No recuerdo cómo se llamaba la radio, ni siquiera nuestro programa. Recuerdo que emitíamos los viernes por la tarde desde la escuela de adultos Paulo Freire, que todo el aparataje lo había traído Manuel Esturillo de Dúrcal y que Javier, su hijo —un chinorri con poco más de quince años—, ya se sentía periodista.
Recuerdo que Juanma y yo llevábamos litronas al estudio y que en más de una ocasión se nos iba la mano. A todo esto y antes de que se me olvide: te quiero, Juanma. Mucho, muchísimo.

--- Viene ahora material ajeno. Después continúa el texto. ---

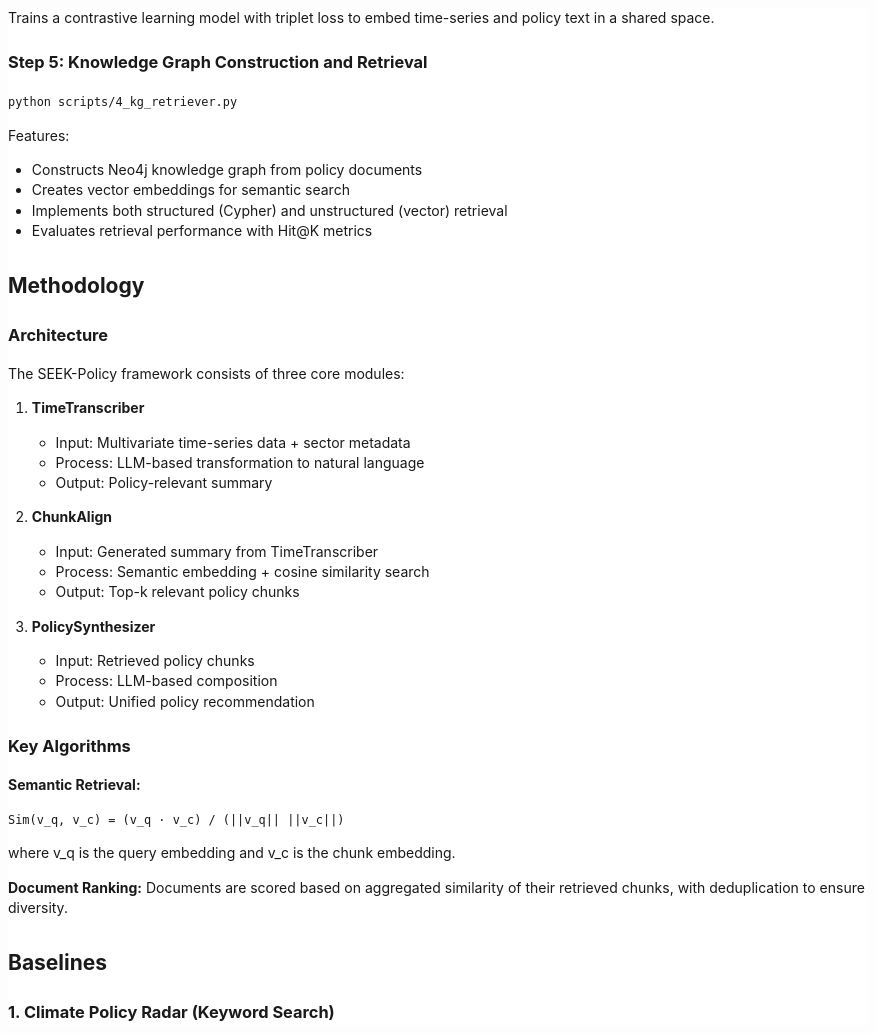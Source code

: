 Trains a contrastive learning model with triplet loss to embed time-series and policy text in a shared space.

### Step 5: Knowledge Graph Construction and Retrieval

```bash
python scripts/4_kg_retriever.py
```

Features:

-   Constructs Neo4j knowledge graph from policy documents
-   Creates vector embeddings for semantic search
-   Implements both structured (Cypher) and unstructured (vector) retrieval
-   Evaluates retrieval performance with Hit@K metrics

## Methodology

### Architecture

The SEEK-Policy framework consists of three core modules:

1. **TimeTranscriber**

    - Input: Multivariate time-series data + sector metadata
    - Process: LLM-based transformation to natural language
    - Output: Policy-relevant summary

2. **ChunkAlign**

    - Input: Generated summary from TimeTranscriber
    - Process: Semantic embedding + cosine similarity search
    - Output: Top-k relevant policy chunks

3. **PolicySynthesizer**
    - Input: Retrieved policy chunks
    - Process: LLM-based composition
    - Output: Unified policy recommendation

### Key Algorithms

**Semantic Retrieval:**

```
Sim(v_q, v_c) = (v_q · v_c) / (||v_q|| ||v_c||)
```

where v_q is the query embedding and v_c is the chunk embedding.

**Document Ranking:**
Documents are scored based on aggregated similarity of their retrieved chunks, with deduplication to ensure diversity.

## Baselines

### 1. Climate Policy Radar (Keyword Search)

El torneo de ajedrez, su enorme grandeza, de eso me acuerdo tela: Karpov, kasparov, Ivanchuk, Leontxo García; lo bien que jugaba Alfonso, las palizas que nos daba en el Torcal, en el Aníbal, en los salones California.
Recuerdo a Emiliano a Genaro a Lechuga al Chicha; unas Cruces diluviando y Javier escribiendo en la crónica del día siguiente que habían sido una maravilla porque él y yo lo habíamos pasado así, de maravilla; los cafés del Venecia, el «Te quiero, Lola».

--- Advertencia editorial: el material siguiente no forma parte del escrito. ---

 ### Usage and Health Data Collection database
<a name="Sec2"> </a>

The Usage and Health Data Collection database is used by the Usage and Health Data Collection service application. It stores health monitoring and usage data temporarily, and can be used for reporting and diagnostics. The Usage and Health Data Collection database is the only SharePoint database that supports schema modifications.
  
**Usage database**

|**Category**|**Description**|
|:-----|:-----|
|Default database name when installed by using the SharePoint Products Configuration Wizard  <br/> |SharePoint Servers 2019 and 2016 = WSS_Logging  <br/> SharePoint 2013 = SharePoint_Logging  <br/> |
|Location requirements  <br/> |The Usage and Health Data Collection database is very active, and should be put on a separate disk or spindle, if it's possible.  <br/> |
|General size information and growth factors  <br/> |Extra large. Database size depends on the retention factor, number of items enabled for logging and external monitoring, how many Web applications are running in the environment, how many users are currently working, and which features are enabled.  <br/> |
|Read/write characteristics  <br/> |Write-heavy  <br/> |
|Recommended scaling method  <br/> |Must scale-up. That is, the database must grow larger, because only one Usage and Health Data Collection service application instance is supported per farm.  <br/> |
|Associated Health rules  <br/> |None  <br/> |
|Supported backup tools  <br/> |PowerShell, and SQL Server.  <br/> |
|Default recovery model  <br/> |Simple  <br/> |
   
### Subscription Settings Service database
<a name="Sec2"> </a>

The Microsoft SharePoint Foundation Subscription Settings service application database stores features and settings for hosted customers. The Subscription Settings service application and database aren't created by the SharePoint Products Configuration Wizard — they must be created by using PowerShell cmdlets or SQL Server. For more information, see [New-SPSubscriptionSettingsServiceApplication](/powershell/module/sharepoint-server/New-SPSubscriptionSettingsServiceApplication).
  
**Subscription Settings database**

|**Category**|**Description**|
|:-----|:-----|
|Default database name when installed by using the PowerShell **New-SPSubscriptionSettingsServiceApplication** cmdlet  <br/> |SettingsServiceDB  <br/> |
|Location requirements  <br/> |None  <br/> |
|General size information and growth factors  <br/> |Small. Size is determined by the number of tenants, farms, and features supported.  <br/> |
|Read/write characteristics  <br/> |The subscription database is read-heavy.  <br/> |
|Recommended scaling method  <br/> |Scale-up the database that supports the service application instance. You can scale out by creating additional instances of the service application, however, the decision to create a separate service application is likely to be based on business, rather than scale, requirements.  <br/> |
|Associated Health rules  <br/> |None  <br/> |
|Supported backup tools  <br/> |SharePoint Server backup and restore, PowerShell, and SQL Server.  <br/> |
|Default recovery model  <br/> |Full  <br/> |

A los dos nos gustaba escribir, beber, vivir, reír, llorar. Imposible que no nos hiciéramos buenos amigos y que no nos buscáramos a cada rato. Recuerdo «Aunque tú no lo sepas» a las mil, después de que cerrara el 500, compartiendo cascos en la calle Zabala; las entrada que me regaló para ver a Aute en el Infanta Leonor.
Recuerdo su marcha a Jaén, su maldito e intempestivo adiós; y allí, en Jaén, su pisito junto a la Plaza Deán Mazas en el que nunca dormimos.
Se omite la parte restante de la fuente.